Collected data
==========

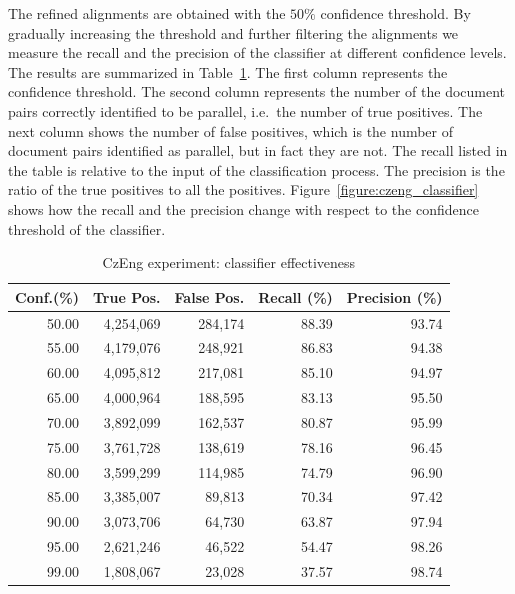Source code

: The refined alignments are obtained with the $50\%$ confidence threshold. By gradually increasing the threshold and further filtering the alignments we measure the recall and the precision of the classifier at different confidence levels. The results are summarized in Table~\ref{table:czeng_refine}. The first column represents the confidence threshold. The second column represents the number of the document pairs correctly identified to be parallel, i.e.\ the number of true positives. The next column shows the number of false positives, which is the number of document pairs identified as parallel, but in fact they are not. The recall listed in the table is relative to the input of the classification process. The precision is the ratio of the true positives to all the positives. Figure~\ref{figure:czeng_classifier} shows how the recall and the precision change with respect to the confidence threshold of the classifier.

\begin{table}[!htb]
	\centering
	\caption{CzEng experiment: classifier effectiveness}
	\label{table:czeng_refine}
	\vspace{1em}
	\begin{tabular}{|r|r|r|r|r|}
		\hline
		\textbf{Conf.(\%)} & \textbf{True Pos.} & \textbf{False Pos.} & \textbf{Recall (\%)} & \textbf{Precision (\%)} \\ \hline
		50.00 & 4,254,069 & 284,174 & 88.39 & 93.74 \\
		55.00 & 4,179,076 & 248,921 & 86.83 & 94.38 \\
		60.00 & 4,095,812 & 217,081 & 85.10 & 94.97 \\
		65.00 & 4,000,964 & 188,595 & 83.13 & 95.50 \\
		70.00 & 3,892,099 & 162,537 & 80.87 & 95.99 \\
		75.00 & 3,761,728 & 138,619 & 78.16 & 96.45 \\
		80.00 & 3,599,299 & 114,985 & 74.79 & 96.90 \\
		85.00 & 3,385,007 & 89,813 & 70.34 & 97.42 \\
		90.00 & 3,073,706 & 64,730 & 63.87 & 97.94 \\
		95.00 & 2,621,246 & 46,522 & 54.47 & 98.26 \\
		99.00 & 1,808,067 & 23,028 & 37.57 & 98.74 \\
		\hline
	\end{tabular}
\end{table}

==========

Of all the lines in the entries, count those with the string "begin", and report only that number.

2